TASK MATERIAL

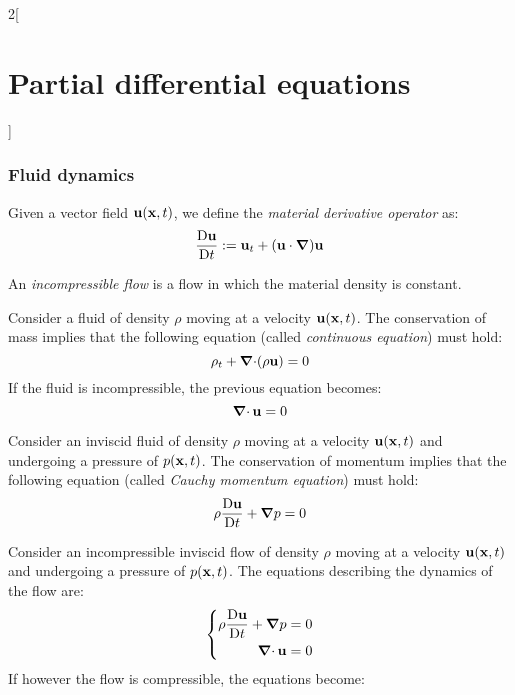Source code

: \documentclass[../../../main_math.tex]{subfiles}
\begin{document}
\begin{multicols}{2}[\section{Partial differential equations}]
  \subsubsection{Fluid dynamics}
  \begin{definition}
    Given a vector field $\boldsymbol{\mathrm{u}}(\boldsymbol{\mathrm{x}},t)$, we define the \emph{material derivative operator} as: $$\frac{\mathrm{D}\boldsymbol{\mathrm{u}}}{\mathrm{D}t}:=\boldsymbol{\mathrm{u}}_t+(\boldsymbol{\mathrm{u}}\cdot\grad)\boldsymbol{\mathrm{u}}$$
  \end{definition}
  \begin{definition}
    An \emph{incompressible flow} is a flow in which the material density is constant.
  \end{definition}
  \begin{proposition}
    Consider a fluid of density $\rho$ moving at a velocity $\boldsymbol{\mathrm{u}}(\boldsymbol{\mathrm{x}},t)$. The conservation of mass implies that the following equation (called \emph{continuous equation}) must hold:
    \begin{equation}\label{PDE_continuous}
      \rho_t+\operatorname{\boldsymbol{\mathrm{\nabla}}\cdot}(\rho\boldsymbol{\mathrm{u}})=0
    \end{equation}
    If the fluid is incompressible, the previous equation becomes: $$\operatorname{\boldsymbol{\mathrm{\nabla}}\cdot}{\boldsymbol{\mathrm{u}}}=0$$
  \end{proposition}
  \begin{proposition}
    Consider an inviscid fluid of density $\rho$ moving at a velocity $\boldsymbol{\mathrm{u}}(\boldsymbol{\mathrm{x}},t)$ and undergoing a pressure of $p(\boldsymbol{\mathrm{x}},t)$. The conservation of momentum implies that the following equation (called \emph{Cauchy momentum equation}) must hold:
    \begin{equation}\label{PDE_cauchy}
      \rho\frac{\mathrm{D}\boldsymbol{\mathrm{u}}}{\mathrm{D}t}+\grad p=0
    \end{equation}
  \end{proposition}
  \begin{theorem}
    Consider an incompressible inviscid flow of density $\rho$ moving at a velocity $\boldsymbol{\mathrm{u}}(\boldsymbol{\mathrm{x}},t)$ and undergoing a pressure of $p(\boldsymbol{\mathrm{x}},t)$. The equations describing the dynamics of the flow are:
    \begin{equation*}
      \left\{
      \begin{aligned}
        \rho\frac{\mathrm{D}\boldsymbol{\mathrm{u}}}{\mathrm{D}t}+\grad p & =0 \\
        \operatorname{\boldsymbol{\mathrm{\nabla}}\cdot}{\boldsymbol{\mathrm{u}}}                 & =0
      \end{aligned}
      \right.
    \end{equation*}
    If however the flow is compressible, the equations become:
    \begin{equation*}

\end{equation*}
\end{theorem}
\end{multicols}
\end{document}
--
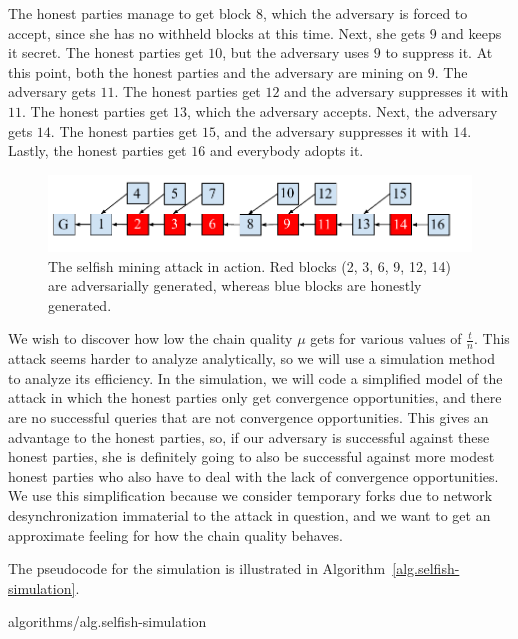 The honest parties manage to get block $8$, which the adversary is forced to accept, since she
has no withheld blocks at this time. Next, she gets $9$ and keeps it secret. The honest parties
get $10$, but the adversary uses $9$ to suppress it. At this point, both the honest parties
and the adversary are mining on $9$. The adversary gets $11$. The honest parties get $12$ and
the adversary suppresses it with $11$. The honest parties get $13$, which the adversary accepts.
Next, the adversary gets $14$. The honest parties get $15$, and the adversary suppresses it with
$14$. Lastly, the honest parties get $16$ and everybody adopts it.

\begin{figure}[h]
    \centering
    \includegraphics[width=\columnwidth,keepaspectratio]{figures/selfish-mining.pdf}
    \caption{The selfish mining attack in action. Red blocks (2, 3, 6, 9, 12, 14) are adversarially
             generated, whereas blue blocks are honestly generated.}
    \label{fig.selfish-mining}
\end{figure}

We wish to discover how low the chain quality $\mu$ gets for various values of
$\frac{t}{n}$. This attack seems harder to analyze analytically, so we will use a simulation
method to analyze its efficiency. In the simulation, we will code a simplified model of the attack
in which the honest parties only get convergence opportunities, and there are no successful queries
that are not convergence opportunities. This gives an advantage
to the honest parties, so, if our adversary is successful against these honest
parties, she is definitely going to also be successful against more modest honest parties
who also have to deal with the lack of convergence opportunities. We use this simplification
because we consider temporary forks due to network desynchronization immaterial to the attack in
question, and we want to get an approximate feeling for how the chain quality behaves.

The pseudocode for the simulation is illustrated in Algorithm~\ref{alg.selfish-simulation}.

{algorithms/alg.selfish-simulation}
==
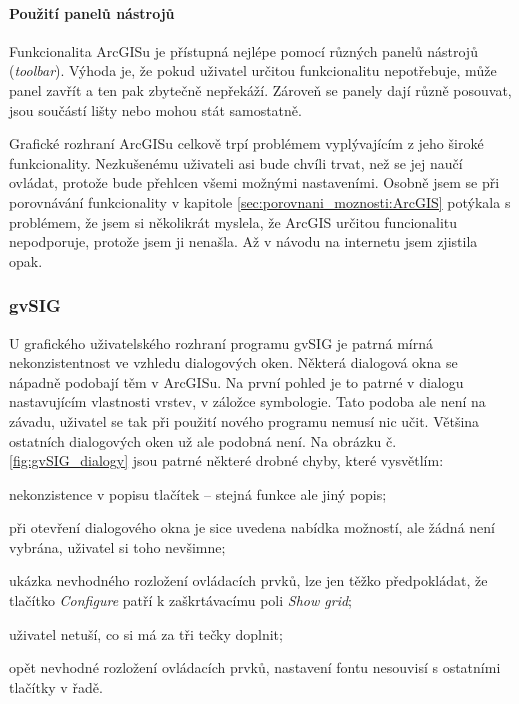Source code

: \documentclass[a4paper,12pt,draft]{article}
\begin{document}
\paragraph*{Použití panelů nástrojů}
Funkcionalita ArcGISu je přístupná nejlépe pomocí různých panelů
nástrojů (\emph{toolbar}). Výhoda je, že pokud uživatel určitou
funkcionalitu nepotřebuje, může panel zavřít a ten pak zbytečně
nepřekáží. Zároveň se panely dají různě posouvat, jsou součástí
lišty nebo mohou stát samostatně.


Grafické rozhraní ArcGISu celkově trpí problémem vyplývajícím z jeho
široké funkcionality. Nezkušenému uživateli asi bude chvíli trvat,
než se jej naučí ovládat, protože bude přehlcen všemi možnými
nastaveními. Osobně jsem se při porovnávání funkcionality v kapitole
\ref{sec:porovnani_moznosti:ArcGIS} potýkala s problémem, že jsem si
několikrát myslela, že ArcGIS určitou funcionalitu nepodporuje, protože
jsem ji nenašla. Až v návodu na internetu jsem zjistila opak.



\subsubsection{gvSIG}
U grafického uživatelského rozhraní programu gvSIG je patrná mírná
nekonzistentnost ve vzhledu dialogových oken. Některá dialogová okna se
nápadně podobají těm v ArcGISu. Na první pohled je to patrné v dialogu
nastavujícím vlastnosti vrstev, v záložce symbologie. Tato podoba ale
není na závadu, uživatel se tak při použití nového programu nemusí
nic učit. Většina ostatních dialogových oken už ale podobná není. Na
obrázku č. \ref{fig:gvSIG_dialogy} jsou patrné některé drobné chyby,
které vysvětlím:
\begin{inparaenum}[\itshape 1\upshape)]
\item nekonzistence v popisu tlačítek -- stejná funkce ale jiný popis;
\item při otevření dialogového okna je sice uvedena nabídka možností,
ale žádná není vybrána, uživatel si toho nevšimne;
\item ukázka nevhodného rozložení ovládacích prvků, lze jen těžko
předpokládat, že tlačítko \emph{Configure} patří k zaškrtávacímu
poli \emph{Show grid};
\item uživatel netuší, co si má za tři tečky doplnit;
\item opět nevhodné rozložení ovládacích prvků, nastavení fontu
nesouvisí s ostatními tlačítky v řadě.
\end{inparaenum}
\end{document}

DIRECTIONS FOR THIS TASK
Make a list of all lines in the data that contain "programu".

SOLUTION TO THIS EXERCISE
U grafického uživatelského rozhraní programu gvSIG je patrná mírná
není na závadu, uživatel se tak při použití nového programu nemusí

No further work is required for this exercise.